What you have to do -> Copy out each line below in which the string "Dataset" appears.

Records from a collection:
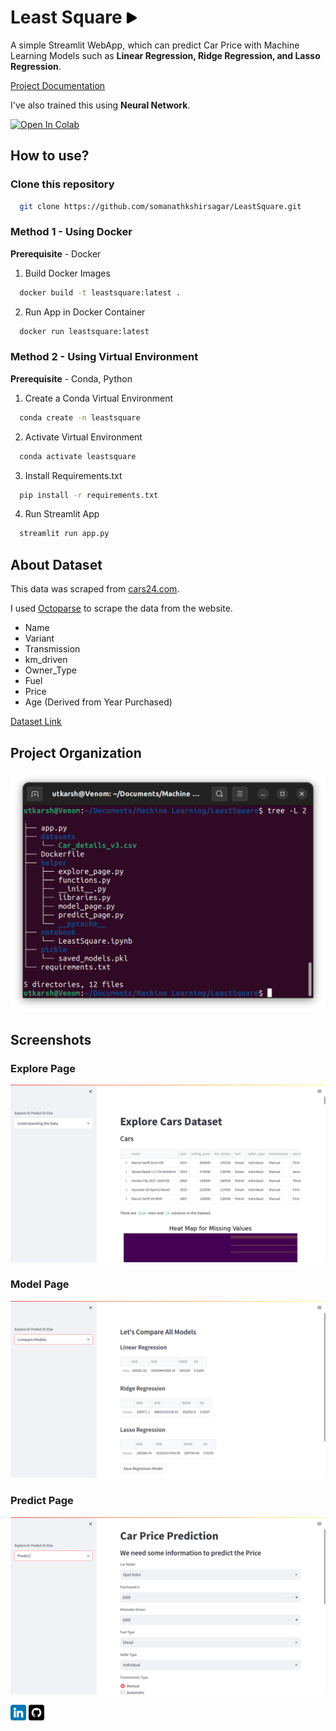 # Least Square <a href="https://leastsquare.onrender.com" target="_parent"><img src="images/play-button-arrowhead.png" style="width:18px" alt="Open On Render"/></a>

A simple Streamlit WebApp, which can predict Car Price with Machine Learning Models such as **Linear Regression, Ridge Regression, and Lasso Regression**.

[Project Documentation](https://docs.google.com/document/d/1oW7xq0iSP3OqRFctUsz4QZQ90_T0gBaEjTF6NhJ-UrE/edit?usp=sharing)

I've also trained this using **Neural Network**.

<a href="https://colab.research.google.com/drive/16jsNeH-vmo386aKwHZqfJqEDW2ww_nCV?usp=sharing" target="_parent"><img src="https://colab.research.google.com/assets/colab-badge.svg" alt="Open In Colab"/></a>

## **How to use?**
### **Clone this repository**
```bash
  git clone https://github.com/somanathkshirsagar/LeastSquare.git
```
### **Method 1 - Using Docker**
**Prerequisite** - Docker

1. Build Docker Images
```bash
  docker build -t leastsquare:latest .
```
2. Run App in Docker Container
```bash
  docker run leastsquare:latest
```
### **Method 2 - Using Virtual Environment**
**Prerequisite** - Conda, Python
1. Create a Conda Virtual Environment
```bash
  conda create -n leastsquare
```
2. Activate Virtual Environment
```bash
  conda activate leastsquare
```
3. Install Requirements.txt
```bash
  pip install -r requirements.txt
```
4. Run Streamlit App
```bash
  streamlit run app.py
```

## **About Dataset**

This data was scraped from [cars24.com](https://www.cars24.com/). 

I used [Octoparse](https://www.octoparse.com/download/windows) to scrape the data from the website.

- Name
- Variant
- Transmission
- km_driven
- Owner_Type
- Fuel
- Price
- Age (Derived from Year Purchased)

[Dataset Link](https://drive.google.com/file/d/11Ham5y71ng49ZKY7f1CS3d1BZgILUywV/view?usp=sharing)

## **Project Organization**
![Tree](images/Tree.png)

## **Screenshots**

### **Explore Page**

![Explore Page](images/Explore_page.png)

### **Model Page**

![Model Page](images/Models_page.png)

### **Predict Page**

![Predict Page](images/Prediction_page.png)
 

<a href="https://www.linkedin.com/in/somnath-kshirasagar-b73ba2212/" target="_parent"><img src="images/linkedIn.png" style="width:25px" alt="LinkedIn"/></a> <a href="https://github.com/somanathkshirsagar" target="_parent"><img src="images/github.png" style="width:25px" alt="LinkedIn"/></a>


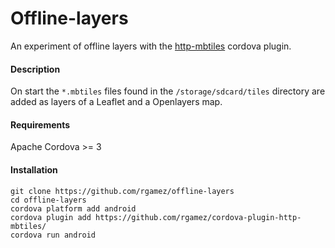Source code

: Offline-layers
==============

An experiment of offline layers with the [http-mbtiles](https://github.com/rgamez/cordova-plugin-http-mbtiles/) cordova plugin.


#### Description

On start the ```*.mbtiles``` files found in the ```/storage/sdcard/tiles``` directory are added as layers of a Leaflet and a Openlayers map.

#### Requirements
Apache Cordova >= 3

#### Installation
```
git clone https://github.com/rgamez/offline-layers
cd offline-layers
cordova platform add android
cordova plugin add https://github.com/rgamez/cordova-plugin-http-mbtiles/
cordova run android
```
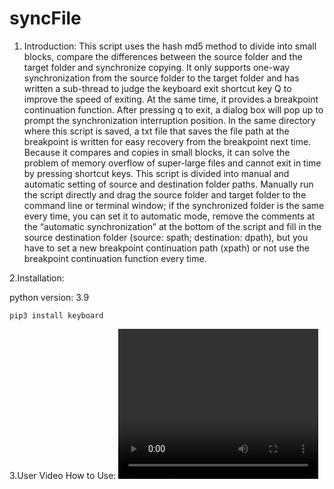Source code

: # syncFile
1. Introduction: 
This script uses the hash md5 method to divide into small blocks, compare the differences between the source folder and the target folder and synchronize copying. It only supports one-way synchronization from the source folder to the target folder and has written a sub-thread to judge the keyboard exit shortcut key Q to improve the speed of exiting. At the same time, it provides a breakpoint continuation function. After pressing q to exit, a dialog box will pop up to prompt the synchronization interruption position. In the same directory where this script is saved, a txt file that saves the file path at the breakpoint is written for easy recovery from the breakpoint next time. Because it compares and copies in small blocks, it can solve the problem of memory overflow of super-large files and cannot exit in time by pressing shortcut keys. This script is divided into manual and automatic setting of source and destination folder paths. Manually run the script directly and drag the source folder and target folder to the command line or terminal window; if the synchronized folder is the same every time, you can set it to automatic mode, remove the comments at the “automatic synchronization” at the bottom of the script and fill in the source destination folder (source: spath; destination: dpath), but you have to set a new breakpoint continuation path (xpath) or not use the breakpoint continuation function every time.

2.Installation:

python version: 3.9

```
pip3 install keyboard
```

3.User Video
How to Use:
<video width="320" height="240" controls>
  <source src="[http://example.com/path/to/video.mp4" type="video/mp4](https://raw.githubusercontent.com/donglxd/syncFile/main/user%20video.mp4)https://raw.githubusercontent.com/donglxd/syncFile/main/user%20video.mp4">
Your browser does not support the video tag.
</video>
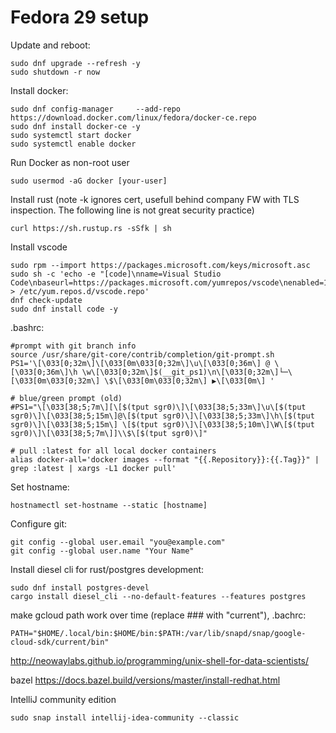 # Fedora 29 setup

Update and reboot:
```
sudo dnf upgrade --refresh -y
sudo shutdown -r now
```

Install docker:
```
sudo dnf config-manager     --add-repo     https://download.docker.com/linux/fedora/docker-ce.repo
sudo dnf install docker-ce -y
sudo systemctl start docker
sudo systemctl enable docker
```
Run Docker as non-root user
```
sudo usermod -aG docker [your-user]
```
Install rust (note -k ignores cert, usefull behind company FW with TLS inspection. The following line is not great security practice)
```
curl https://sh.rustup.rs -sSfk | sh
```
Install vscode
```
sudo rpm --import https://packages.microsoft.com/keys/microsoft.asc
sudo sh -c 'echo -e "[code]\nname=Visual Studio Code\nbaseurl=https://packages.microsoft.com/yumrepos/vscode\nenabled=1\ngpgcheck=1\ngpgkey=https://packages.microsoft.com/keys/microsoft.asc" > /etc/yum.repos.d/vscode.repo'
dnf check-update
sudo dnf install code -y
```
.bashrc:
```
#prompt with git branch info
source /usr/share/git-core/contrib/completion/git-prompt.sh
PS1='\[\033[0;32m\]\[\033[0m\033[0;32m\]\u\[\033[0;36m\] @ \[\033[0;36m\]\h \w\[\033[0;32m\]$(__git_ps1)\n\[\033[0;32m\]└─\[\033[0m\033[0;32m\] \$\[\033[0m\033[0;32m\] ▶\[\033[0m\] '

# blue/green prompt (old)
#PS1="\[\033[38;5;7m\][\[$(tput sgr0)\]\[\033[38;5;33m\]\u\[$(tput sgr0)\]\[\033[38;5;15m\]@\[$(tput sgr0)\]\[\033[38;5;33m\]\h\[$(tput sgr0)\]\[\033[38;5;15m\] \[$(tput sgr0)\]\[\033[38;5;10m\]\W\[$(tput sgr0)\]\[\033[38;5;7m\]]\\$\[$(tput sgr0)\]"

# pull :latest for all local docker containers
alias docker-all='docker images --format "{{.Repository}}:{{.Tag}}" | grep :latest | xargs -L1 docker pull'

```

Set hostname:
```
hostnamectl set-hostname --static [hostname]
```

Configure git:
```
git config --global user.email "you@example.com"
git config --global user.name "Your Name"
```

Install diesel cli for rust/postgres development:
```
sudo dnf install postgres-devel
cargo install diesel_cli --no-default-features --features postgres
```

make gcloud path work over time (replace ### with "current"), .bachrc:
```
PATH="$HOME/.local/bin:$HOME/bin:$PATH:/var/lib/snapd/snap/google-cloud-sdk/current/bin"
```

http://neowaylabs.github.io/programming/unix-shell-for-data-scientists/

bazel
https://docs.bazel.build/versions/master/install-redhat.html

IntelliJ community edition
```
sudo snap install intellij-idea-community --classic
```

Worked solution ->
## **About Dataset**
[Dataset Link](https://drive.google.com/file/d/11Ham5y71ng49ZKY7f1CS3d1BZgILUywV/view?usp=sharing)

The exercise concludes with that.